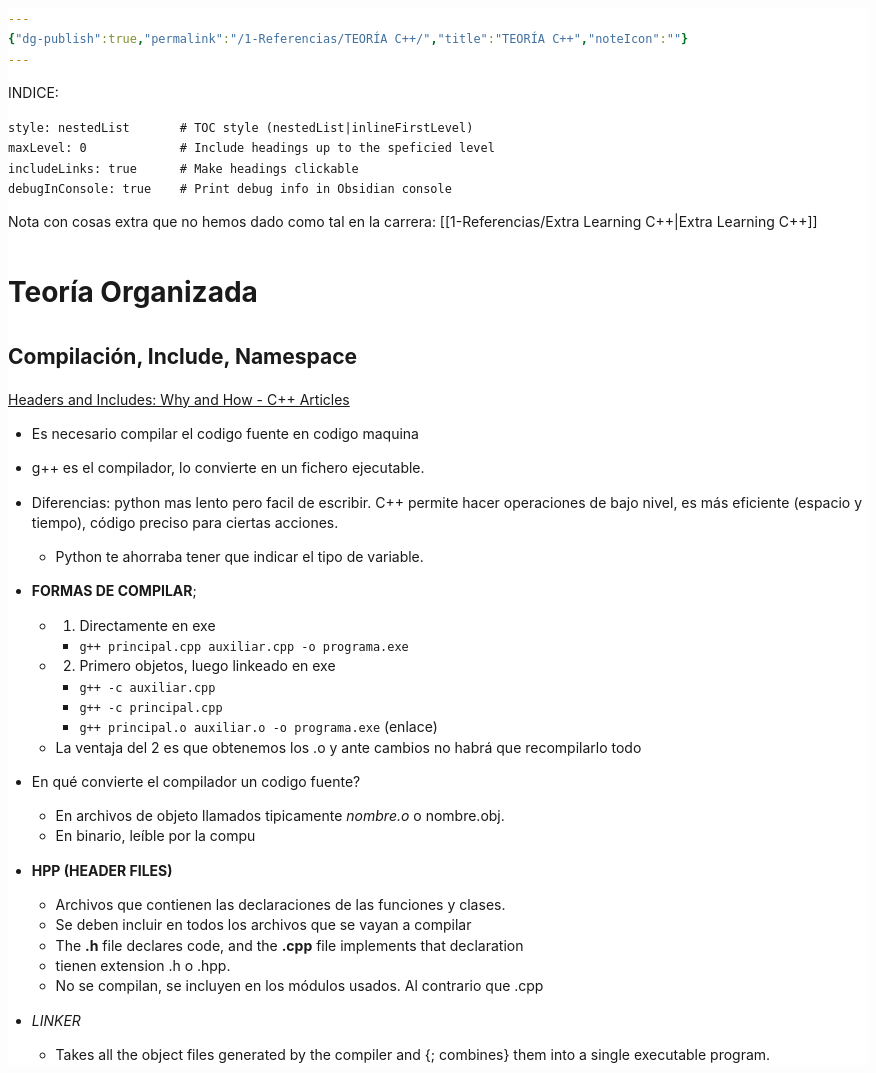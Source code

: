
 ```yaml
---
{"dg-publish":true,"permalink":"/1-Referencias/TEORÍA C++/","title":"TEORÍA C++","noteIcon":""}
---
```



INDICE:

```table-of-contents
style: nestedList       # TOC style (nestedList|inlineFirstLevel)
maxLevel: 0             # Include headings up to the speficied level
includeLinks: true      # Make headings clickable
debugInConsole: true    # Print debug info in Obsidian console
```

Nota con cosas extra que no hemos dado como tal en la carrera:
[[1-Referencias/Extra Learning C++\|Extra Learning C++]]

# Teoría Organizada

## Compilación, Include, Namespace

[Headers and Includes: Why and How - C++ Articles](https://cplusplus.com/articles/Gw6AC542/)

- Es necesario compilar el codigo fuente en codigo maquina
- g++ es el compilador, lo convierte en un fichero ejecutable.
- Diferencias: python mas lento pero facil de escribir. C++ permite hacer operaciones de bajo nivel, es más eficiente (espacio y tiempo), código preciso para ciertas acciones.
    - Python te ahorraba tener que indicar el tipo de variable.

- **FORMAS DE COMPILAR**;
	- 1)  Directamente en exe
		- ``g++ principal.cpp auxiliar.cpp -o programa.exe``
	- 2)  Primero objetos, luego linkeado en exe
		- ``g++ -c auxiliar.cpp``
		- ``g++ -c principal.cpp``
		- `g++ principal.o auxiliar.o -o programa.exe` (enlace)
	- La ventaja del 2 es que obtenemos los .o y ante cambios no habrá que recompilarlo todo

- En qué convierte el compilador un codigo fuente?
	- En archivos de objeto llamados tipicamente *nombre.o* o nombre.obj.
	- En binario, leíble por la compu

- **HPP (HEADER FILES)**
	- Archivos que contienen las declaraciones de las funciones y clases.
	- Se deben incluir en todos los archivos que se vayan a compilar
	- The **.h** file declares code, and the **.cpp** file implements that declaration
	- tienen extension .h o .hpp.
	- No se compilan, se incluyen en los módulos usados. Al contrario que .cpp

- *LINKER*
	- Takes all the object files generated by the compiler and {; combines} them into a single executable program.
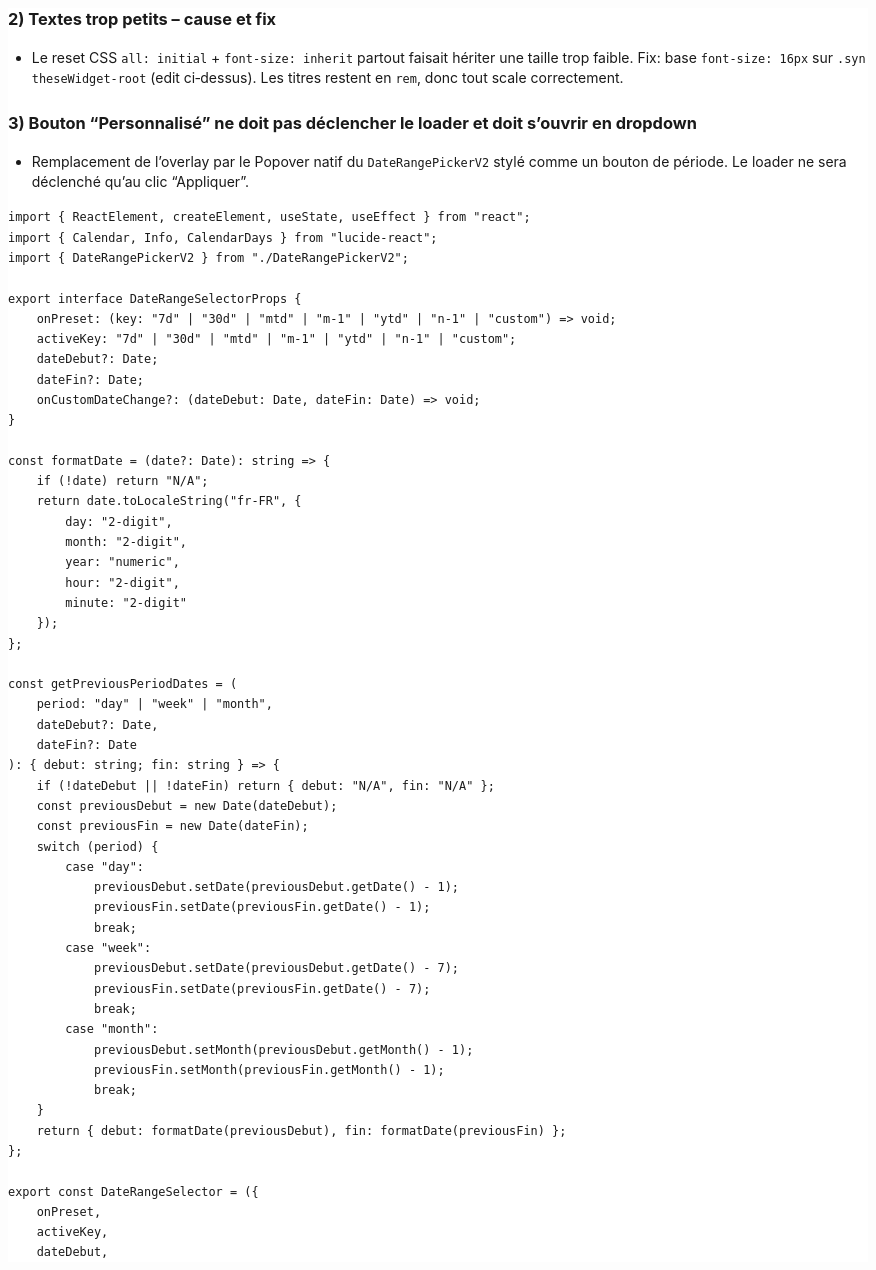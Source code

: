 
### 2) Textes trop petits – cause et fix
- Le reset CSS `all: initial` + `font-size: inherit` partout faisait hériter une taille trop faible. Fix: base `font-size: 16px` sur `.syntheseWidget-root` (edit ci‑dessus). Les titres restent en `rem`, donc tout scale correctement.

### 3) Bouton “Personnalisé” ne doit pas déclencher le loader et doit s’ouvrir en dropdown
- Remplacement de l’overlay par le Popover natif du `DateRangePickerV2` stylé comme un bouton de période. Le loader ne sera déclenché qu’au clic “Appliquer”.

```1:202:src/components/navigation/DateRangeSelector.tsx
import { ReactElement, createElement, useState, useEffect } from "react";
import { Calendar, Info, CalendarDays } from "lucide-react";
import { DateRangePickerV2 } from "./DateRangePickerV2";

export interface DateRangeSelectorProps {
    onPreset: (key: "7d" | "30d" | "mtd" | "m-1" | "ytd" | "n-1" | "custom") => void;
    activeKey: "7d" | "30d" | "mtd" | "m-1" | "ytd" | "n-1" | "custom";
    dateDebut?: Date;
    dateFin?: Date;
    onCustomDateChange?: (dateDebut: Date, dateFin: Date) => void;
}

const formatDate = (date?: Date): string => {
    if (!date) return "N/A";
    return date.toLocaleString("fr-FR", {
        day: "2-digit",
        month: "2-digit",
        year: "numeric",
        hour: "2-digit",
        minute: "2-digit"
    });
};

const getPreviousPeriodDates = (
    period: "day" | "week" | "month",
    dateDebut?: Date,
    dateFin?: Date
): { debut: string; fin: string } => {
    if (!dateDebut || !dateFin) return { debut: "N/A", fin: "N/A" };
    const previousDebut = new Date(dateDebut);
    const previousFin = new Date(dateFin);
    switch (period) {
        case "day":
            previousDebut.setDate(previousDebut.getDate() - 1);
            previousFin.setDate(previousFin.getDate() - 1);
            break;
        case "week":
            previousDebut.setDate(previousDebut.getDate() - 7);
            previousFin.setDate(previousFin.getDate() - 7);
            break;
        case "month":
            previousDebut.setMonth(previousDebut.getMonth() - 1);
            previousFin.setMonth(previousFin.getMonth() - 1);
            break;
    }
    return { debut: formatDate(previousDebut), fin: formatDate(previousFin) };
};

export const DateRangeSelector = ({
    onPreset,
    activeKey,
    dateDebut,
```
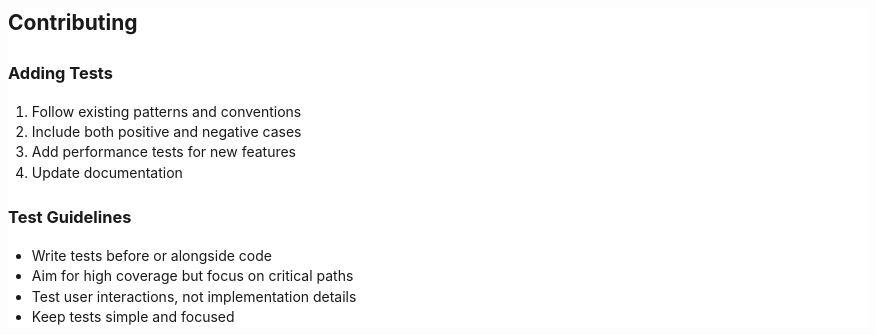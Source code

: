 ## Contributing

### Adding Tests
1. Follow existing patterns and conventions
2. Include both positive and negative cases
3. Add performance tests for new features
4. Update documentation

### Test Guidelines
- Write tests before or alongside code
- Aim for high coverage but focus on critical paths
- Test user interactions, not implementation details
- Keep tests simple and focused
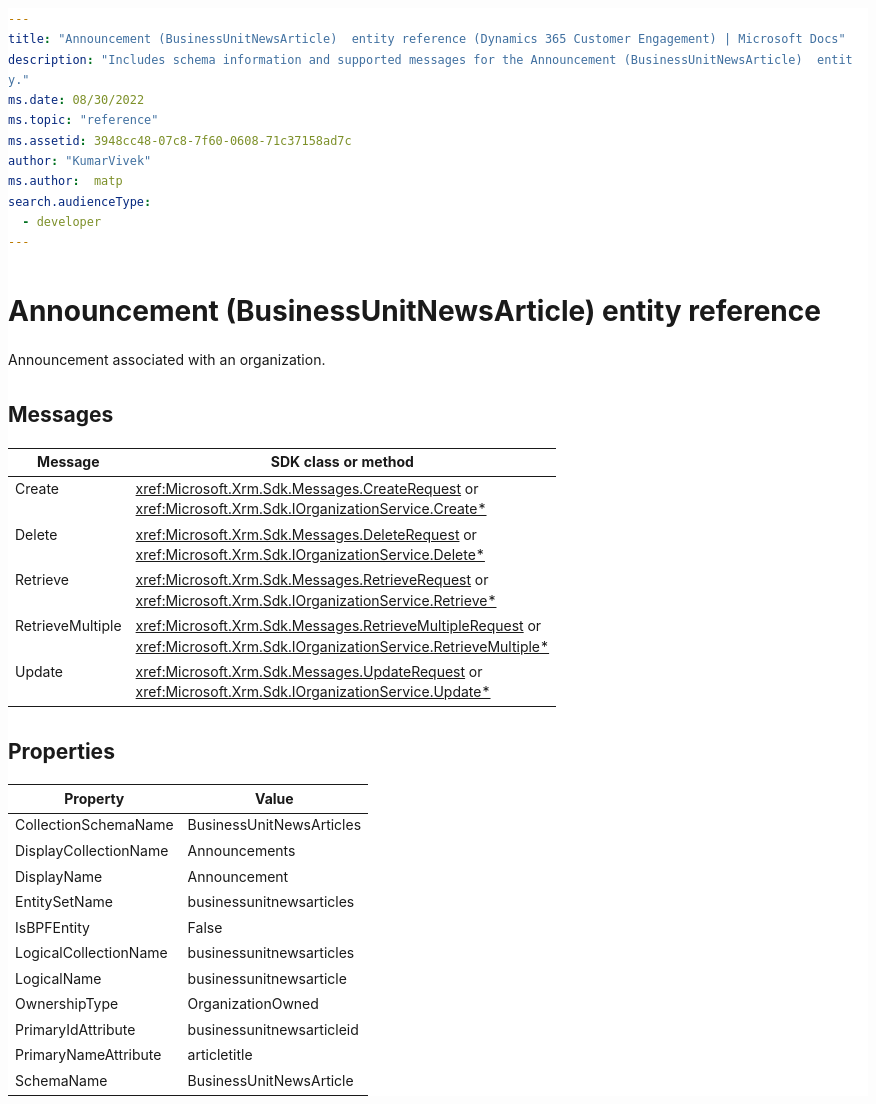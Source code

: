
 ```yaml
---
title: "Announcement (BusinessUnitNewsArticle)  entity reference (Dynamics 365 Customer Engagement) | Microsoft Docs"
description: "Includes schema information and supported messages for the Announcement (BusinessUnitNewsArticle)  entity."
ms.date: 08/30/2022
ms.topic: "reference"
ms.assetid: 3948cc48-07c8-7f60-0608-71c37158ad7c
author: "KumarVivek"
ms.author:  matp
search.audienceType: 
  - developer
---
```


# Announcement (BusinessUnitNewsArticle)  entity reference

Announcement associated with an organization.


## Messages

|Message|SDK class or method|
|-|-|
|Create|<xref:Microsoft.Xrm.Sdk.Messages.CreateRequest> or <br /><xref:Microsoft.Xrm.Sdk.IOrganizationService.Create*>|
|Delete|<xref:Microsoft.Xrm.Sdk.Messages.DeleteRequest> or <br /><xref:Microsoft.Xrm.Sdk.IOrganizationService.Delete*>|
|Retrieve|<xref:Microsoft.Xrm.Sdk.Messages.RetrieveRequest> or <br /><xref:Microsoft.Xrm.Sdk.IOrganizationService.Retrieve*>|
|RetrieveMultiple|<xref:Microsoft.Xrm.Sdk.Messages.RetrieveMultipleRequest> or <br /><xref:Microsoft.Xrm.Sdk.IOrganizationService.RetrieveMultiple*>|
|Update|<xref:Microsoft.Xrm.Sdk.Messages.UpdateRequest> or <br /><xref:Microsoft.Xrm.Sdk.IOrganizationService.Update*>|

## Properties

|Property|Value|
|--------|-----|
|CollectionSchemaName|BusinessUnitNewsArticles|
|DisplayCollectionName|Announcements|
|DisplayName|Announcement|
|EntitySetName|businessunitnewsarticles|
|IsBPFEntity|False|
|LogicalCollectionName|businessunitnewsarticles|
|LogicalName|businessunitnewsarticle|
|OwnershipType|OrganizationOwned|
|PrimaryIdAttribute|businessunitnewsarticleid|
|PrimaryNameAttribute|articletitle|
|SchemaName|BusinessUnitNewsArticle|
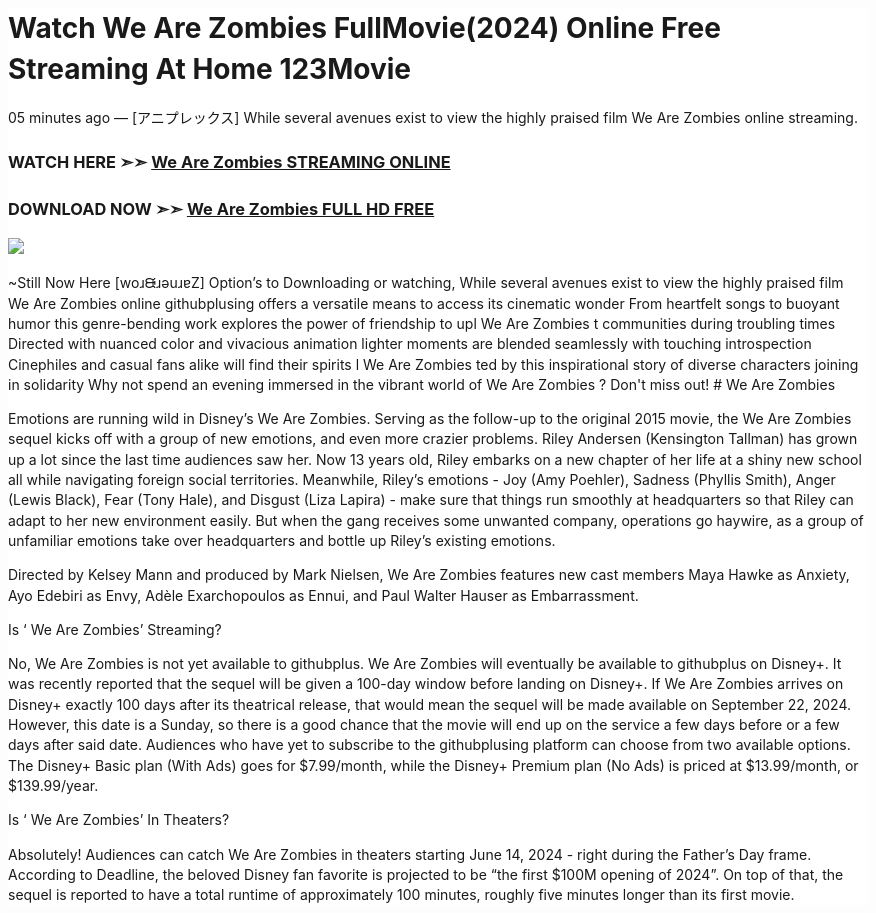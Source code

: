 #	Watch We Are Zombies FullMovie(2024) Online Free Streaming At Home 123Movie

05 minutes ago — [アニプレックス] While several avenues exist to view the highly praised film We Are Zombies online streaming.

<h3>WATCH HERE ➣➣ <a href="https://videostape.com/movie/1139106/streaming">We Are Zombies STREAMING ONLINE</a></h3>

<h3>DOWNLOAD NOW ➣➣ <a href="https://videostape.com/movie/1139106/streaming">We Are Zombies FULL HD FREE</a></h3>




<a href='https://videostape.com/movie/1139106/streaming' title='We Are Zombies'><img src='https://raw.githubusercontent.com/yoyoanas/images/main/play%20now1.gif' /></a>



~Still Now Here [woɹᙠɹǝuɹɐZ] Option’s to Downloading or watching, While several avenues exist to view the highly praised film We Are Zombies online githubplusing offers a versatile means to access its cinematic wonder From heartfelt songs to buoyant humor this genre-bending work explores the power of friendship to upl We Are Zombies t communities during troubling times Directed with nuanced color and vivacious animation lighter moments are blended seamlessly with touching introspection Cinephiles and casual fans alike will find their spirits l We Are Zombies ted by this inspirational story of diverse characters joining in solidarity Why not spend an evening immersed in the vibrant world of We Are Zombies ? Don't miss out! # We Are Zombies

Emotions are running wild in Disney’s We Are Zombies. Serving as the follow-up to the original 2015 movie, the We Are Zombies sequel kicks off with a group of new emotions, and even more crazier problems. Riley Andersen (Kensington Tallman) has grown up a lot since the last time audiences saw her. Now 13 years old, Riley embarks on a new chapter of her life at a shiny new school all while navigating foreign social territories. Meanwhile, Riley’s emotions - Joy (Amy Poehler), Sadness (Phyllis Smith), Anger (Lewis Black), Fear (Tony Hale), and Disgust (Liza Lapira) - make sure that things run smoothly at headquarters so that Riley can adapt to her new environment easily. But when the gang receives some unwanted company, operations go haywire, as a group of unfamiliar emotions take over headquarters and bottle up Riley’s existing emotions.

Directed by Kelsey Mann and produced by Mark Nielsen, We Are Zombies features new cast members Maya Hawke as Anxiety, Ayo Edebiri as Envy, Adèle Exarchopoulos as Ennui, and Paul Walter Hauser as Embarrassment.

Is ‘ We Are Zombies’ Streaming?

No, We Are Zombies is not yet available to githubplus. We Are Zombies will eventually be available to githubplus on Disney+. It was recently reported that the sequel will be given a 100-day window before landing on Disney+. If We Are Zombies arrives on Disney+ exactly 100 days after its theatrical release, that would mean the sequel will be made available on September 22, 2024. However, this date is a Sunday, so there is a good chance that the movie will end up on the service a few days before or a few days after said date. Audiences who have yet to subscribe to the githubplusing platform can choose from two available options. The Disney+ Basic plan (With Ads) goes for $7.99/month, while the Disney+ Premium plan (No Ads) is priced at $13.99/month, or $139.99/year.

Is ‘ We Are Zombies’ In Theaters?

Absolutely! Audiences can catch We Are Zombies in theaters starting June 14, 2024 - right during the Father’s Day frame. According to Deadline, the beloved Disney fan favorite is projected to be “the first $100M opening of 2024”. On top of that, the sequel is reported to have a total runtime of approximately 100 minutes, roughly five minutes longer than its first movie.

══════════════════════════════

# WHAT IS NEEDED
In the records above, find the line with "3. Add performance tests for new features" and the line with "or <br /><xref:Microsoft.Xrm.Sdk.IOrganizationService.Delete*>|"; please transcribe exactly those two lines and all lines between them, omitting any picture.

# WRITTEN ANSWER
3. Add performance tests for new features
4. Update documentation

### Test Guidelines
- Write tests before or alongside code
- Aim for high coverage but focus on critical paths
- Test user interactions, not implementation details
- Keep tests simple and focused
Source code

:
 ```yaml
---
title: "Announcement (BusinessUnitNewsArticle)  entity reference (Dynamics 365 Customer Engagement) | Microsoft Docs"
description: "Includes schema information and supported messages for the Announcement (BusinessUnitNewsArticle)  entity."
ms.date: 08/30/2022
ms.topic: "reference"
ms.assetid: 3948cc48-07c8-7f60-0608-71c37158ad7c
author: "KumarVivek"
ms.author:  matp
search.audienceType: 
  - developer
---
```


# Announcement (BusinessUnitNewsArticle)  entity reference

Announcement associated with an organization.


## Messages

|Message|SDK class or method|
|-|-|
|Create|<xref:Microsoft.Xrm.Sdk.Messages.CreateRequest> or <br /><xref:Microsoft.Xrm.Sdk.IOrganizationService.Create*>|
|Delete|<xref:Microsoft.Xrm.Sdk.Messages.DeleteRequest> or <br /><xref:Microsoft.Xrm.Sdk.IOrganizationService.Delete*>|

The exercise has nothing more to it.